= Censorinus (died 53 BC) =

Roman of the 1st century BC

Censorinus (died 53 BC) was a friend and contemporary of Publius Crassus, son of the triumvir Marcus Crassus. His gens name was almost certainly Marcius, and he may have been the son of the Gaius Marcius Censorinus who was monetalis around 88 BC. If so, his father and uncle Lucius were staunch supporters of the popularist faction of Cinna.

Censorinus is one of the two named friends of Publius Crassus who died with him at the Battle of Carrhae. Plutarch calls him "a man of senatorial dignity and a powerful speaker." During the battle, Censorinus is among those who ride with young Crassus on a last desperate cavalry foray; after sustaining heavy casualties, the Romans and their Gallic auxiliaries retreat to a sand dune, where hope is soon lost under the constant barrage of Parthian arrows. Wounded and with his sword-arm incapacitated, Crassus orders his shield-bearer to take his life. Censorinus does likewise, and dies at his side. Their friend Megabocchus and most of the other officers commit suicide.

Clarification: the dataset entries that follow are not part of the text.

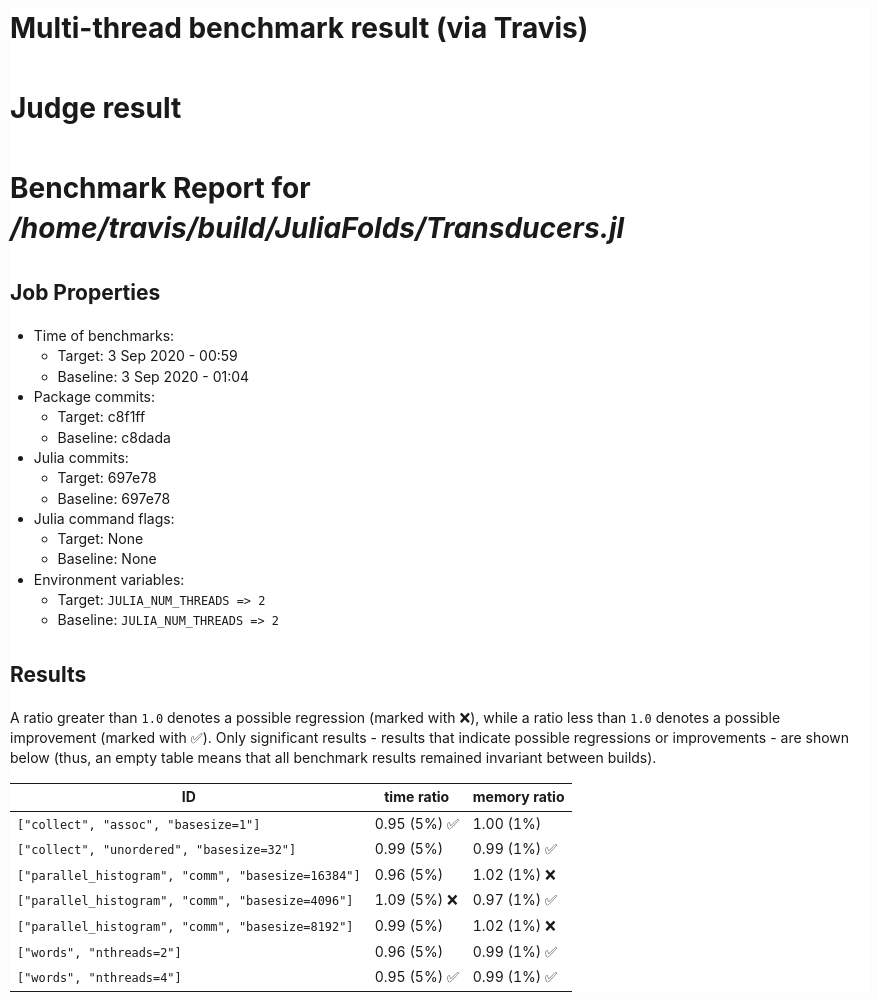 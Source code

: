 # Multi-thread benchmark result (via Travis)


# Judge result
# Benchmark Report for */home/travis/build/JuliaFolds/Transducers.jl*

## Job Properties
* Time of benchmarks:
    - Target: 3 Sep 2020 - 00:59
    - Baseline: 3 Sep 2020 - 01:04
* Package commits:
    - Target: c8f1ff
    - Baseline: c8dada
* Julia commits:
    - Target: 697e78
    - Baseline: 697e78
* Julia command flags:
    - Target: None
    - Baseline: None
* Environment variables:
    - Target: `JULIA_NUM_THREADS => 2`
    - Baseline: `JULIA_NUM_THREADS => 2`

## Results
A ratio greater than `1.0` denotes a possible regression (marked with :x:), while a ratio less
than `1.0` denotes a possible improvement (marked with :white_check_mark:). Only significant results - results
that indicate possible regressions or improvements - are shown below (thus, an empty table means that all
benchmark results remained invariant between builds).

| ID                                                  | time ratio                   | memory ratio                 |
|-----------------------------------------------------|------------------------------|------------------------------|
| `["collect", "assoc", "basesize=1"]`                | 0.95 (5%) :white_check_mark: |                   1.00 (1%)  |
| `["collect", "unordered", "basesize=32"]`           |                   0.99 (5%)  | 0.99 (1%) :white_check_mark: |
| `["parallel_histogram", "comm", "basesize=16384"]`  |                   0.96 (5%)  |                1.02 (1%) :x: |
| `["parallel_histogram", "comm", "basesize=4096"]`   |                1.09 (5%) :x: | 0.97 (1%) :white_check_mark: |
| `["parallel_histogram", "comm", "basesize=8192"]`   |                   0.99 (5%)  |                1.02 (1%) :x: |
| `["words", "nthreads=2"]`                           |                   0.96 (5%)  | 0.99 (1%) :white_check_mark: |
| `["words", "nthreads=4"]`                           | 0.95 (5%) :white_check_mark: | 0.99 (1%) :white_check_mark: |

This Censorinus is possibly also the young man who had accompanied Quintus Cicero to Asia, as mentioned in a letter written by Quintus's elder brother Marcus Cicero between 25 October and 10 December, 59 BC. He is named in the company of four other young nobiles who seemed willing to support Quintus if he were to be prosecuted as a result of his governorship. The others are an Antonius who is either the famous Marcus Antonius or one of his two brothers, Gaius or Lucius; Cassius Longinus and his brother Lucius; and Quintus Mucius Scaevola (tribune of the plebs in 54 BC). Other close members of the Censorinus family were supporters of Antonius as triumvir, and one of them, the consul of 39 BC, came into possession of Cicero's house on the Palatine after his death.